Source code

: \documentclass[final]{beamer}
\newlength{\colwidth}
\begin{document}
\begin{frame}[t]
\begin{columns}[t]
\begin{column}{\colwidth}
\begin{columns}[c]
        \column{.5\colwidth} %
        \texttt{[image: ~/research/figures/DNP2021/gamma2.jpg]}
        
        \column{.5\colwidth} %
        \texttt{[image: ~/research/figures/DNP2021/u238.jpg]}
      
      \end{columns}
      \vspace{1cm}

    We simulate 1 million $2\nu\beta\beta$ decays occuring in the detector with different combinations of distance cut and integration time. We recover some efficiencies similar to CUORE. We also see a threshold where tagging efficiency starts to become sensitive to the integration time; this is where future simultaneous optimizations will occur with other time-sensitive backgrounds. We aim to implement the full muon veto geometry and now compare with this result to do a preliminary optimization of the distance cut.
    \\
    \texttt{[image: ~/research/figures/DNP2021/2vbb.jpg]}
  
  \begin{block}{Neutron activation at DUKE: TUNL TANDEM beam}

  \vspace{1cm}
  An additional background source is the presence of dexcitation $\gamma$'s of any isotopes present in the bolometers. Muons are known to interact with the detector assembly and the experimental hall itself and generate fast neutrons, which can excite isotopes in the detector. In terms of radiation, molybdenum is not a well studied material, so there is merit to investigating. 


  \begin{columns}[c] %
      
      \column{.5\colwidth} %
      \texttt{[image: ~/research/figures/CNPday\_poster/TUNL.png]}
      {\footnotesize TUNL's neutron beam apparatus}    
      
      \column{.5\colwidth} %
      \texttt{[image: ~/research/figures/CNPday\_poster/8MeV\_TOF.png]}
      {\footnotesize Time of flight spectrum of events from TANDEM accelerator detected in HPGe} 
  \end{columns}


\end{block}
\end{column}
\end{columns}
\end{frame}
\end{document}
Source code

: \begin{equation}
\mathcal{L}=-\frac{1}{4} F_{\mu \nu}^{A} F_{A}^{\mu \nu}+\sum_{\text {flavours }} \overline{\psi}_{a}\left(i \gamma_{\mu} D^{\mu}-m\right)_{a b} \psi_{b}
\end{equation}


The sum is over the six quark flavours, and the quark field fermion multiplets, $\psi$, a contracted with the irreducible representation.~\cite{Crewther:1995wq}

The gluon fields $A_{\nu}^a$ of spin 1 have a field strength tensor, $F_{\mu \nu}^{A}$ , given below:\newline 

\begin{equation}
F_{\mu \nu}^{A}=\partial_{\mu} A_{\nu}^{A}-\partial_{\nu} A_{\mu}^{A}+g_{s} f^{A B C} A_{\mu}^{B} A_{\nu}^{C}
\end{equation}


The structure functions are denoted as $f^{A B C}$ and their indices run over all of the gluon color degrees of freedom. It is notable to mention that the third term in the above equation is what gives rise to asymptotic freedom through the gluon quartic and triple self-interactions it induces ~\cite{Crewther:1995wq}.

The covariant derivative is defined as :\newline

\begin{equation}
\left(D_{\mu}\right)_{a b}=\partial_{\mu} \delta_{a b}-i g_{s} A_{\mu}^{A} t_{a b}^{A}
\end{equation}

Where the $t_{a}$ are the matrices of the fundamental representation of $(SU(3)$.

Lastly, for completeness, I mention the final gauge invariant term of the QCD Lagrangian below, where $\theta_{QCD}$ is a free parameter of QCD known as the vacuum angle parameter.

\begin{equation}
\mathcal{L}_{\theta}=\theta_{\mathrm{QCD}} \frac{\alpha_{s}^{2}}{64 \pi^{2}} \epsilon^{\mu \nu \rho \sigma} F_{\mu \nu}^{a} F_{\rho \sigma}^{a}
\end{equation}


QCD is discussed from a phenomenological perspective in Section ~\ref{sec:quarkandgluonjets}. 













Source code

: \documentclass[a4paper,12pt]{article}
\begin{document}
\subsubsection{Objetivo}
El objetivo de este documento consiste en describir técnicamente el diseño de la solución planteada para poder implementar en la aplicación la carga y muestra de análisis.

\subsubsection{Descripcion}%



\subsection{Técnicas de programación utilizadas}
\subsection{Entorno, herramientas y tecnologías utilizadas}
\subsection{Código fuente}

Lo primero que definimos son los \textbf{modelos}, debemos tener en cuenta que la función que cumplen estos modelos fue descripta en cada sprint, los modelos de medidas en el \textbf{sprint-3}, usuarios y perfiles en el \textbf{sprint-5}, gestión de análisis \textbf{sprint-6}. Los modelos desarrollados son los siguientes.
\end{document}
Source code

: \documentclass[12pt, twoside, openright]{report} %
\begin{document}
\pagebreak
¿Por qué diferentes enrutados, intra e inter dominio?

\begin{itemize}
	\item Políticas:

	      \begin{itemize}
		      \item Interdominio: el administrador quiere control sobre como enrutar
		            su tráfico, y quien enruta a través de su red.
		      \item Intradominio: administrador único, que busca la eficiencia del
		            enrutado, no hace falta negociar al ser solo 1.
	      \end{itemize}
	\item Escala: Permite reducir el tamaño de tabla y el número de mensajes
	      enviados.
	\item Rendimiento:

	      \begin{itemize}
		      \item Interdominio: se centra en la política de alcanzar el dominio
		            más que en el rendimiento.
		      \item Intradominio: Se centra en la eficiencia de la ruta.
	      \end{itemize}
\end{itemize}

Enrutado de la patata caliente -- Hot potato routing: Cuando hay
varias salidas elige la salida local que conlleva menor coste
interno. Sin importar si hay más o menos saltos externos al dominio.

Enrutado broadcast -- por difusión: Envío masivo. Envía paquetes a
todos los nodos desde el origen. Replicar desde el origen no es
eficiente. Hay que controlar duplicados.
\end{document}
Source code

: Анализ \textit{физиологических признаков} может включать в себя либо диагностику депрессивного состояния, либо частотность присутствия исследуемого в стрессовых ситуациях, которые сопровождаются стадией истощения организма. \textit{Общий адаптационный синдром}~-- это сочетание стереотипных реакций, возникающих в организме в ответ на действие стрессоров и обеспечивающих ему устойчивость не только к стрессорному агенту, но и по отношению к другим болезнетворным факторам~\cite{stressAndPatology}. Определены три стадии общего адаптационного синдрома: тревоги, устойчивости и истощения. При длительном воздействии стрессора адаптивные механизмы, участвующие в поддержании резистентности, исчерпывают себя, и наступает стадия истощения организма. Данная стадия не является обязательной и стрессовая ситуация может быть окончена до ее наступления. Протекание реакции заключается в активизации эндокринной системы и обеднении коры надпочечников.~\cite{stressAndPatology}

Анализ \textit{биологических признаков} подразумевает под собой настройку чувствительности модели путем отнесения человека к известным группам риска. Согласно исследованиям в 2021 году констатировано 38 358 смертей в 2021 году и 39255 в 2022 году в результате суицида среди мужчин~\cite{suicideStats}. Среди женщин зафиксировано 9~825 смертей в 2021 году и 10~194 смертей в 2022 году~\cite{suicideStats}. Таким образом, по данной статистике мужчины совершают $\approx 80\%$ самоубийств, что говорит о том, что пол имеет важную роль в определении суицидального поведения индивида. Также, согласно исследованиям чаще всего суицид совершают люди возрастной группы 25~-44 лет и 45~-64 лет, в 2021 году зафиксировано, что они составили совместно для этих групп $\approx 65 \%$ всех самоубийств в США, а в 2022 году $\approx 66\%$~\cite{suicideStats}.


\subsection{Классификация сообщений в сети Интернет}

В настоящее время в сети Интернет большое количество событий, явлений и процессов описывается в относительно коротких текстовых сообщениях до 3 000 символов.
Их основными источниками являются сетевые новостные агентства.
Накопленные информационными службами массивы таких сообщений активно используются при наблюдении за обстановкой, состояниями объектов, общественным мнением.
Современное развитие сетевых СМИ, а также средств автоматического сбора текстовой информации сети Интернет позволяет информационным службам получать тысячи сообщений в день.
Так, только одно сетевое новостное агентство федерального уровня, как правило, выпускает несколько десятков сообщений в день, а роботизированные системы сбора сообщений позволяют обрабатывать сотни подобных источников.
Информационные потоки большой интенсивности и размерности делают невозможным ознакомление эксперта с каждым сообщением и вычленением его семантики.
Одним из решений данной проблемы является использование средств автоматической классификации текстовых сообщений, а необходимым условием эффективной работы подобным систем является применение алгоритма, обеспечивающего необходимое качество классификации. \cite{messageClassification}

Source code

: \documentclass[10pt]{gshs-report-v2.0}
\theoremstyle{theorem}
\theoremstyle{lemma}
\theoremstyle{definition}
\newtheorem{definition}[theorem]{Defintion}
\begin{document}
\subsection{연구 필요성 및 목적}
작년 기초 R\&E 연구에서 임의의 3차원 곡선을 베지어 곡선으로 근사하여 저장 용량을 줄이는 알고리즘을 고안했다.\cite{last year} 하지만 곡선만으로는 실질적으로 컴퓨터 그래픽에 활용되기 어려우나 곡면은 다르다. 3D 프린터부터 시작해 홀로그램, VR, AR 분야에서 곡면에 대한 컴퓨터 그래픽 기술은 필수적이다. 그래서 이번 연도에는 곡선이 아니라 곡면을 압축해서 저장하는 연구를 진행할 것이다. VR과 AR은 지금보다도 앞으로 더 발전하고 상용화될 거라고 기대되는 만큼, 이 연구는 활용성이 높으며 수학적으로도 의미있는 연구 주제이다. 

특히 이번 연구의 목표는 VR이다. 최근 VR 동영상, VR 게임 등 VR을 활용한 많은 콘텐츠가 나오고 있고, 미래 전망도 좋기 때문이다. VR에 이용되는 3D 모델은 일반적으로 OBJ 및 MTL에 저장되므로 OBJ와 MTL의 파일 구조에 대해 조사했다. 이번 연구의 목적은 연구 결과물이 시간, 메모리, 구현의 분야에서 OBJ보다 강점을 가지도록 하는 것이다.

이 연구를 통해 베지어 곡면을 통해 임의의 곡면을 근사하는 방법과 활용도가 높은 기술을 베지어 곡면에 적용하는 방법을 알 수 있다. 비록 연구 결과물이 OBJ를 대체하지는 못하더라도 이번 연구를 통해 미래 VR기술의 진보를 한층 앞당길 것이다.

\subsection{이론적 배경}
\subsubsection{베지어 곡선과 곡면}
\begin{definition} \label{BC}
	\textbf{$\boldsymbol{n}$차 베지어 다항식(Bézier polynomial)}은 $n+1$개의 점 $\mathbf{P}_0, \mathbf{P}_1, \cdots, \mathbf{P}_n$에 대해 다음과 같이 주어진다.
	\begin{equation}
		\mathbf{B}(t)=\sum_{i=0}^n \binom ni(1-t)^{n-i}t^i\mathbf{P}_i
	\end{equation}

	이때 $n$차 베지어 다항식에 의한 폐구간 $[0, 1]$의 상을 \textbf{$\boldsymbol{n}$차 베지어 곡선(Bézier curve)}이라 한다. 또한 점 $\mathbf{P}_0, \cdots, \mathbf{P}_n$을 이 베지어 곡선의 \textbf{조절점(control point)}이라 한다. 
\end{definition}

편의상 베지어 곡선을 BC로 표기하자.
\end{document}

# What this task involves
Please go through the entries and show every line with the word "left".

# Exercise solution
\mathcal{L}=-\frac{1}{4} F_{\mu \nu}^{A} F_{A}^{\mu \nu}+\sum_{\text {flavours }} \overline{\psi}_{a}\left(i \gamma_{\mu} D^{\mu}-m\right)_{a b} \psi_{b}
\left(D_{\mu}\right)_{a b}=\partial_{\mu} \delta_{a b}-i g_{s} A_{\mu}^{A} t_{a b}^{A}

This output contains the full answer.